Saved entries:
"""

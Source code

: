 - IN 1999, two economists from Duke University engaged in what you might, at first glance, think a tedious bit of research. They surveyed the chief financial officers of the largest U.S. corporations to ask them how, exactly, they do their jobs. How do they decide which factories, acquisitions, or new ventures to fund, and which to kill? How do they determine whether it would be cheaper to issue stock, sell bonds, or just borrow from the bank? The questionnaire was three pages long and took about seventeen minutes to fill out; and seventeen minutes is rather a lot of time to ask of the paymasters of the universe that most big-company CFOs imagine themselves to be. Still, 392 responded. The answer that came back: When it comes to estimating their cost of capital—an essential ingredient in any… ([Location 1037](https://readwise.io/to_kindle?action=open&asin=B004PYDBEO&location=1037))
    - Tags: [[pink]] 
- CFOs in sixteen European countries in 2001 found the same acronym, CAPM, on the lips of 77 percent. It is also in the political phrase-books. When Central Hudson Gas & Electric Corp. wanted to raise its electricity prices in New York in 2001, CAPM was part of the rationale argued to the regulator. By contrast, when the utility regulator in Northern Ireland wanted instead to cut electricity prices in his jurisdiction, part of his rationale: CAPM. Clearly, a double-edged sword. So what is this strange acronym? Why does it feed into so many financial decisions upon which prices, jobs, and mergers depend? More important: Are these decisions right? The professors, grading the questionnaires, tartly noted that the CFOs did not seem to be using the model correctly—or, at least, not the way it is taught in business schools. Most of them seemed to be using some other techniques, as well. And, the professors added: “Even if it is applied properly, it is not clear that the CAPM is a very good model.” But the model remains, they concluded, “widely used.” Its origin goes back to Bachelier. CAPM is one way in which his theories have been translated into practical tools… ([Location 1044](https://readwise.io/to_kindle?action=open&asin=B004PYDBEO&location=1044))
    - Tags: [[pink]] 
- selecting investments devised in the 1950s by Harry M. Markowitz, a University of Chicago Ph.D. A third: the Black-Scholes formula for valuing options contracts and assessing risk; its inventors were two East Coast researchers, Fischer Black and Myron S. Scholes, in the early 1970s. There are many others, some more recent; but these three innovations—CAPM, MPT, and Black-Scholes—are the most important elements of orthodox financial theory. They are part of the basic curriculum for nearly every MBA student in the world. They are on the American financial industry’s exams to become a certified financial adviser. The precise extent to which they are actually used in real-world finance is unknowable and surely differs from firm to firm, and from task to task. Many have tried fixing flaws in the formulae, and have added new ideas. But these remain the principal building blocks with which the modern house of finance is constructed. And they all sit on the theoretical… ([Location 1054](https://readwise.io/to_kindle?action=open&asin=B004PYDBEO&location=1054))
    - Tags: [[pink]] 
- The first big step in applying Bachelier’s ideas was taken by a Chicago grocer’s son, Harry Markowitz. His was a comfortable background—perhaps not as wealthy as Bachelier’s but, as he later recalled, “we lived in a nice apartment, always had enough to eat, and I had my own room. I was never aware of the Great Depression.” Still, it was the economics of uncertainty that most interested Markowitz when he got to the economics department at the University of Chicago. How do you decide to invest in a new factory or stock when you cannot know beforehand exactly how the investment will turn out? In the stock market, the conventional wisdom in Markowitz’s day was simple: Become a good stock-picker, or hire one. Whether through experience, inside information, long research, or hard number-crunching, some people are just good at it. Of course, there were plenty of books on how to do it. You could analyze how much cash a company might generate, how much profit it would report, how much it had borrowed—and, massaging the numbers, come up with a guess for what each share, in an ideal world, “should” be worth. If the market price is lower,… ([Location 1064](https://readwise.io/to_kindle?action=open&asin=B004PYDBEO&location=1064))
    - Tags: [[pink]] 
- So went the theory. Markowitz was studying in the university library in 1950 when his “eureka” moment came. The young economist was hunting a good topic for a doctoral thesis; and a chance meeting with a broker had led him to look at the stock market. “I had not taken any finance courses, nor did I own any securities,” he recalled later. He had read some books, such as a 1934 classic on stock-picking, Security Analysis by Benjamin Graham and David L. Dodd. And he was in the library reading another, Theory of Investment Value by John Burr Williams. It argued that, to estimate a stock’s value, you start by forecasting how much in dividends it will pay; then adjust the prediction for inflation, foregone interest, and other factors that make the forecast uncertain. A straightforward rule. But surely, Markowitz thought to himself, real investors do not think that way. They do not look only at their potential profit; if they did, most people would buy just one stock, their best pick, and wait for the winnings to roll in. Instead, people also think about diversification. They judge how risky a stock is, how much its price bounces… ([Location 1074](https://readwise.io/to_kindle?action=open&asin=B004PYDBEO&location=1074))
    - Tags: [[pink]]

"""

**What is expected:** What is needed is an exact, complete copy of the entries above.

**Written solution:**
Source code

: - IN 1999, two economists from Duke University engaged in what you might, at first glance, think a tedious bit of research. They surveyed the chief financial officers of the largest U.S. corporations to ask them how, exactly, they do their jobs. How do they decide which factories, acquisitions, or new ventures to fund, and which to kill? How do they determine whether it would be cheaper to issue stock, sell bonds, or just borrow from the bank? The questionnaire was three pages long and took about seventeen minutes to fill out; and seventeen minutes is rather a lot of time to ask of the paymasters of the universe that most big-company CFOs imagine themselves to be. Still, 392 responded. The answer that came back: When it comes to estimating their cost of capital—an essential ingredient in any… ([Location 1037](https://readwise.io/to_kindle?action=open&asin=B004PYDBEO&location=1037))
    - Tags: [[pink]] 
- CFOs in sixteen European countries in 2001 found the same acronym, CAPM, on the lips of 77 percent. It is also in the political phrase-books. When Central Hudson Gas & Electric Corp. wanted to raise its electricity prices in New York in 2001, CAPM was part of the rationale argued to the regulator. By contrast, when the utility regulator in Northern Ireland wanted instead to cut electricity prices in his jurisdiction, part of his rationale: CAPM. Clearly, a double-edged sword. So what is this strange acronym? Why does it feed into so many financial decisions upon which prices, jobs, and mergers depend? More important: Are these decisions right? The professors, grading the questionnaires, tartly noted that the CFOs did not seem to be using the model correctly—or, at least, not the way it is taught in business schools. Most of them seemed to be using some other techniques, as well. And, the professors added: “Even if it is applied properly, it is not clear that the CAPM is a very good model.” But the model remains, they concluded, “widely used.” Its origin goes back to Bachelier. CAPM is one way in which his theories have been translated into practical tools… ([Location 1044](https://readwise.io/to_kindle?action=open&asin=B004PYDBEO&location=1044))
    - Tags: [[pink]] 
- selecting investments devised in the 1950s by Harry M. Markowitz, a University of Chicago Ph.D. A third: the Black-Scholes formula for valuing options contracts and assessing risk; its inventors were two East Coast researchers, Fischer Black and Myron S. Scholes, in the early 1970s. There are many others, some more recent; but these three innovations—CAPM, MPT, and Black-Scholes—are the most important elements of orthodox financial theory. They are part of the basic curriculum for nearly every MBA student in the world. They are on the American financial industry’s exams to become a certified financial adviser. The precise extent to which they are actually used in real-world finance is unknowable and surely differs from firm to firm, and from task to task. Many have tried fixing flaws in the formulae, and have added new ideas. But these remain the principal building blocks with which the modern house of finance is constructed. And they all sit on the theoretical… ([Location 1054](https://readwise.io/to_kindle?action=open&asin=B004PYDBEO&location=1054))
    - Tags: [[pink]] 
- The first big step in applying Bachelier’s ideas was taken by a Chicago grocer’s son, Harry Markowitz. His was a comfortable background—perhaps not as wealthy as Bachelier’s but, as he later recalled, “we lived in a nice apartment, always had enough to eat, and I had my own room. I was never aware of the Great Depression.” Still, it was the economics of uncertainty that most interested Markowitz when he got to the economics department at the University of Chicago. How do you decide to invest in a new factory or stock when you cannot know beforehand exactly how the investment will turn out? In the stock market, the conventional wisdom in Markowitz’s day was simple: Become a good stock-picker, or hire one. Whether through experience, inside information, long research, or hard number-crunching, some people are just good at it. Of course, there were plenty of books on how to do it. You could analyze how much cash a company might generate, how much profit it would report, how much it had borrowed—and, massaging the numbers, come up with a guess for what each share, in an ideal world, “should” be worth. If the market price is lower,… ([Location 1064](https://readwise.io/to_kindle?action=open&asin=B004PYDBEO&location=1064))
    - Tags: [[pink]] 
- So went the theory. Markowitz was studying in the university library in 1950 when his “eureka” moment came. The young economist was hunting a good topic for a doctoral thesis; and a chance meeting with a broker had led him to look at the stock market. “I had not taken any finance courses, nor did I own any securities,” he recalled later. He had read some books, such as a 1934 classic on stock-picking, Security Analysis by Benjamin Graham and David L. Dodd. And he was in the library reading another, Theory of Investment Value by John Burr Williams. It argued that, to estimate a stock’s value, you start by forecasting how much in dividends it will pay; then adjust the prediction for inflation, foregone interest, and other factors that make the forecast uncertain. A straightforward rule. But surely, Markowitz thought to himself, real investors do not think that way. They do not look only at their potential profit; if they did, most people would buy just one stock, their best pick, and wait for the winnings to roll in. Instead, people also think about diversification. They judge how risky a stock is, how much its price bounces… ([Location 1074](https://readwise.io/to_kindle?action=open&asin=B004PYDBEO&location=1074))
    - Tags: [[pink]]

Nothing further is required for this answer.